The surgical indication for primary hyperparathyroidectomy (PHPT) is obvious in patients with symptoms with severe hypercalcemia; and in these circumstances there appears to be a good risk/ benefit balance [9]. Surgery is not recommended in young asymptomatic patients in whom the serum calcium values are less than 1 mg/dl over the upper-normal limit and whose bone mineral density values are greater than–2.5 T-score because early parathyroidectomy predisposes the patient to an earlier recurrence of hyperparathyroidism [9].

Regarding PHPT in MEN I, it is associated with multi-glandular hyperplasia and an increased incidence of supernumerary or ectopic glands [10] (like what was found in this case). The goals of surgery are to achieve and maintain eucalcemia for the longest time possible, to avoid iatrogenic hypoparathyroidism and to minimize the need for future surgery.

Because of all parathyroid glands are affected in MEN1, the surgical management requires removal of all abnormal tissue using an open bilateral exploration. Debate remains over the most appropriate operation, that is, subtotal parathyroidectomy (extirpation of 3.5 glands) or total parathyroidectomy with or without auto transplantation to achieve this goal

The decision to perform a subtotal parathyroidectomy or a total parathyroidectomy with autotransplantation should be made with the risk of recurrent or persistent disease and the risk of permanent hypoparathyroidism in mind.

 Some authors perform a 4-glands exploration and a 3.5-gland parathyroidectomy with bilateral cervical thymectomy leaving the remnant gland in situ. The choice of which gland to leave as a remnant is made based on visualization of the smallest or most normal-appearing gland after frozen section biopsy confirms it is in fact parathyroid tissue [10].

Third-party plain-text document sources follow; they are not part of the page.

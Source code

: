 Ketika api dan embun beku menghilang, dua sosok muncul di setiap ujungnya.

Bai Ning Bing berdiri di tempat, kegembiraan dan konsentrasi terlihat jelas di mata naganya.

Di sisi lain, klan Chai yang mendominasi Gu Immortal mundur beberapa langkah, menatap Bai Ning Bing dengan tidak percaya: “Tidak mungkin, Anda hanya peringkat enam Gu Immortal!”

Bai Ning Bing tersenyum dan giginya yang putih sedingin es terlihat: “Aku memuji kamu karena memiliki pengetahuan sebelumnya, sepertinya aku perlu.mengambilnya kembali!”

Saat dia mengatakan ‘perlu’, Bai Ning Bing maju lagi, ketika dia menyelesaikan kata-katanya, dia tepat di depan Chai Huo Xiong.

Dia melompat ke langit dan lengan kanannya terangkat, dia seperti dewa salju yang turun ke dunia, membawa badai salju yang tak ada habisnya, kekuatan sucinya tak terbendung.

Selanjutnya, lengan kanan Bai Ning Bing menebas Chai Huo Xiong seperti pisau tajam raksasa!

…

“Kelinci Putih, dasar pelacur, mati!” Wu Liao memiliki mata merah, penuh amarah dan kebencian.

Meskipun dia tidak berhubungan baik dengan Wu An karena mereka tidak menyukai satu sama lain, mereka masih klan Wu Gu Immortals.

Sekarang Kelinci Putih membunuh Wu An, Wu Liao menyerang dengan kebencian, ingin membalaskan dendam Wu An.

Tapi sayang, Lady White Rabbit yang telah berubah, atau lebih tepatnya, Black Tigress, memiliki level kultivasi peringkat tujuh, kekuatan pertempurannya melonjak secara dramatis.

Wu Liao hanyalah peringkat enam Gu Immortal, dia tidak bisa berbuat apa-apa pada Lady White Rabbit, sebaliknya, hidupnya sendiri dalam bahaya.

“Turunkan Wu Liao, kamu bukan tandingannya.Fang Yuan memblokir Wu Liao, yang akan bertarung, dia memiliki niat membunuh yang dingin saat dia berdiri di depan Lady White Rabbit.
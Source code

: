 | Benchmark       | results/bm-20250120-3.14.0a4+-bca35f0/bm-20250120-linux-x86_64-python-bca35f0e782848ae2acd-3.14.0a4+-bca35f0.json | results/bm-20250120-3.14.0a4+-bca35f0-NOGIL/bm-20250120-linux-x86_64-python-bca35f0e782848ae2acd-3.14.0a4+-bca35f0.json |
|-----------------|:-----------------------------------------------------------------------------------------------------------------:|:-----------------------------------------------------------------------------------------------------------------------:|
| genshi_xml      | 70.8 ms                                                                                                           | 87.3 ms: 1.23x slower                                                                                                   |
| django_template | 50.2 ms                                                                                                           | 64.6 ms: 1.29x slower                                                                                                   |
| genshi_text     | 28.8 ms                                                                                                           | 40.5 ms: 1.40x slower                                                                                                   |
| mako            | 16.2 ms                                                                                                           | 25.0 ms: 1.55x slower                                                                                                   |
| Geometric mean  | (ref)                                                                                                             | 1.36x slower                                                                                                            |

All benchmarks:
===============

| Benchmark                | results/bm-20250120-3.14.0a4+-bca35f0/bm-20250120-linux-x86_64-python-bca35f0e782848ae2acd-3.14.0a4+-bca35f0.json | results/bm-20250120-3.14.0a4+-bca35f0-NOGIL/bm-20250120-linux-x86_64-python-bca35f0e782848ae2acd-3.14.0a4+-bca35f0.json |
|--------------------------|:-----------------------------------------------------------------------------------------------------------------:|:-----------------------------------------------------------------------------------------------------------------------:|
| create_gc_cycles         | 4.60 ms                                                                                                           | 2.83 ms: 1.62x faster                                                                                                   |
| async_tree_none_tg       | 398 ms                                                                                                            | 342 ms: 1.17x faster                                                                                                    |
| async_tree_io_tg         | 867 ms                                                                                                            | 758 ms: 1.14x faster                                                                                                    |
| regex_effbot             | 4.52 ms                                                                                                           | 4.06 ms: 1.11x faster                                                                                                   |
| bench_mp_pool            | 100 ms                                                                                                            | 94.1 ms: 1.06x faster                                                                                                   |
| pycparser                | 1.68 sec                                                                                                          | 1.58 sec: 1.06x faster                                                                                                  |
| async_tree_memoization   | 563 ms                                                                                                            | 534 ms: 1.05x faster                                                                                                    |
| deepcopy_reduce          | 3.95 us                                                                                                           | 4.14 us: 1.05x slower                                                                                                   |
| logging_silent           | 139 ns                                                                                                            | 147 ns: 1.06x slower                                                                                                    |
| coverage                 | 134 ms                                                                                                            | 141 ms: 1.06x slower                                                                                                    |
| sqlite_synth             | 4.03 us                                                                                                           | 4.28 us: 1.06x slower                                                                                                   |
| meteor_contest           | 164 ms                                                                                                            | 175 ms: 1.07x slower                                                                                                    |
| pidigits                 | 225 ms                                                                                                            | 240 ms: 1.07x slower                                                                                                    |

Pancreatic neuroendocrinal tumors (pNET) s in patients with MEN1 has a number of unique features, which have markedly complicated the therapeutic approach. First, non-functioning (NF)-pNETs occur microscopically in 80–100% of MEN1 patients, are invariably multiple, throughout the pancreas, and it is estimated in only 0–13% of patients do they become symptomatic [11].

Of all pancreatic endocrine tumors two- thirds are functional but in patients with MEN-1 most are nonfunctional. Among MEN-1 patients with functioning a pancreatic endocrine tumor, gastrinoma is the most commonly observed malignant tumor [12], insulinoma occurs in 10% of patients [10].

The result of this multiplicity of NF-pNETs and gastrinomas is that it is now generally recognized that these patients cannot be cured completely of all pNETs tumors without very aggressive surgical resections (complete pancreatectomy for NF-pNET) [11]. However, increasing evidence suggest that patients with small lesions (<1.5–2 cm) have an excellent prognosis without surgery in most cases [11,12]. So, Recent guidelines from a number of organizations (like NANET&ENET) for the treatment of pNETs in MEN1 recommend a conservative approach to patients with MEN1/Zollinger-Ellison syndrome or NF-pNETs with imaged pNETs <1–2 cm [11].

Also, in patients with NF-pNETs, because of the multiplicity of small adenomas, a total pancreatectomy would be required, which because of its morbidity, is not recommended [11].


MEN 1 syndrome patient, presented with symptoms of hypoglycemia and hypercalcemia due to pancreatic insulinoma & parathyroid tumor, treated by simultaneous left sided pancreatectomy & subtotal parathyroidectomy due to severe both symptoms, with excellent outcome.




The authors declare that there is no interest conflict.